> ACTIVITY: Copy every entry exactly as given, minus the images.

> LISTED RECORDS:

********

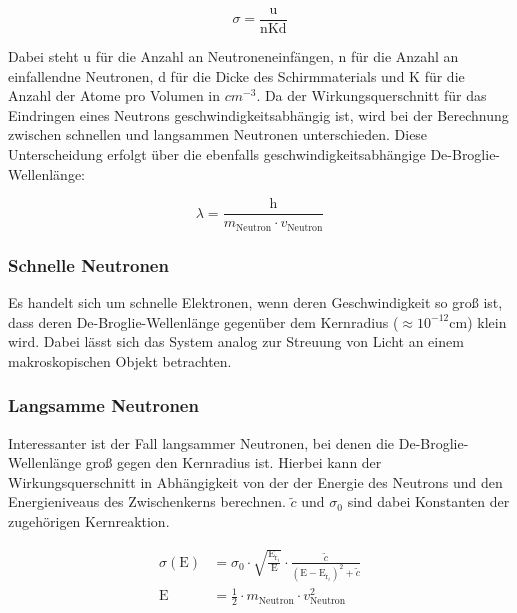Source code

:\documentclass[titlepage = firstcover]{scrartcl}
\begin{document}
            \begin{equation*}
                \sigma = \frac{\text{u}}{\text{nKd}}
            \end{equation*}

            \noindent
            Dabei steht u für die Anzahl an Neutroneneinfängen, n für die Anzahl an einfallendne Neutronen, d für die Dicke des Schirmmaterials und K für die Anzahl der Atome pro Volumen in $cm^{-3}$.
            Da der Wirkungsquerschnitt für das Eindringen eines Neutrons geschwindigkeitsabhängig ist, wird bei der Berechnung zwischen schnellen und langsammen Neutronen unterschieden. Diese 
            Unterscheidung erfolgt über die ebenfalls geschwindigkeitsabhängige De-Broglie-Wellenlänge:

            \begin{equation*}
                \lambda = \frac{\text{h}}{m_{\text{Neutron}} \cdot v_{\text{Neutron}}}
            \end{equation*}

            \noindent

            \subsubsection*{Schnelle Neutronen}
                Es handelt sich um schnelle Elektronen, wenn deren Geschwindigkeit so groß ist, dass deren De-Broglie-Wellenlänge gegenüber dem Kernradius ($\approx 10^{-12}$cm) klein wird. Dabei 
                lässt sich das System analog zur Streuung von Licht an einem makroskopischen Objekt betrachten.

            \subsubsection*{Langsamme Neutronen}
                Interessanter ist der Fall langsammer Neutronen, bei denen die De-Broglie-Wellenlänge groß gegen den Kernradius ist. Hierbei kann der Wirkungsquerschnitt in Abhängigkeit von der 
                der Energie des Neutrons und den Energieniveaus des Zwischenkerns berechnen. $\widetilde{c}$ und $\sigma_0$ sind dabei Konstanten der zugehörigen Kernreaktion.

                \begin{align*}
                    \sigma(\text{E}) &= \sigma_0 \cdot \sqrt{\frac{\text{E}_{\text{r}_i}}{\text{E}}} \cdot \frac{\widetilde{c}}{\left(\text{E} - \text{E}_{\text{r}_i}\right)^2 + \widetilde{c}}\\
                    \text{E} &= \frac{1}{2} \cdot m_{\text{Neutron}} \cdot v_{\text{Neutron}}^2
                \end{align*}
\end{document}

********

> RESULT OF THE EXERCISE:
Source code

:\documentclass[titlepage = firstcover]{scrartcl}
\begin{document}
            \begin{equation*}
                \sigma = \frac{\text{u}}{\text{nKd}}
            \end{equation*}

            \noindent
            Dabei steht u für die Anzahl an Neutroneneinfängen, n für die Anzahl an einfallendne Neutronen, d für die Dicke des Schirmmaterials und K für die Anzahl der Atome pro Volumen in $cm^{-3}$.
            Da der Wirkungsquerschnitt für das Eindringen eines Neutrons geschwindigkeitsabhängig ist, wird bei der Berechnung zwischen schnellen und langsammen Neutronen unterschieden. Diese 
            Unterscheidung erfolgt über die ebenfalls geschwindigkeitsabhängige De-Broglie-Wellenlänge:

            \begin{equation*}
                \lambda = \frac{\text{h}}{m_{\text{Neutron}} \cdot v_{\text{Neutron}}}
            \end{equation*}

            \noindent

            \subsubsection*{Schnelle Neutronen}
                Es handelt sich um schnelle Elektronen, wenn deren Geschwindigkeit so groß ist, dass deren De-Broglie-Wellenlänge gegenüber dem Kernradius ($\approx 10^{-12}$cm) klein wird. Dabei 
                lässt sich das System analog zur Streuung von Licht an einem makroskopischen Objekt betrachten.

            \subsubsection*{Langsamme Neutronen}
                Interessanter ist der Fall langsammer Neutronen, bei denen die De-Broglie-Wellenlänge groß gegen den Kernradius ist. Hierbei kann der Wirkungsquerschnitt in Abhängigkeit von der 
                der Energie des Neutrons und den Energieniveaus des Zwischenkerns berechnen. $\widetilde{c}$ und $\sigma_0$ sind dabei Konstanten der zugehörigen Kernreaktion.

                \begin{align*}
                    \sigma(\text{E}) &= \sigma_0 \cdot \sqrt{\frac{\text{E}_{\text{r}_i}}{\text{E}}} \cdot \frac{\widetilde{c}}{\left(\text{E} - \text{E}_{\text{r}_i}\right)^2 + \widetilde{c}}\\
                    \text{E} &= \frac{1}{2} \cdot m_{\text{Neutron}} \cdot v_{\text{Neutron}}^2
                \end{align*}
\end{document}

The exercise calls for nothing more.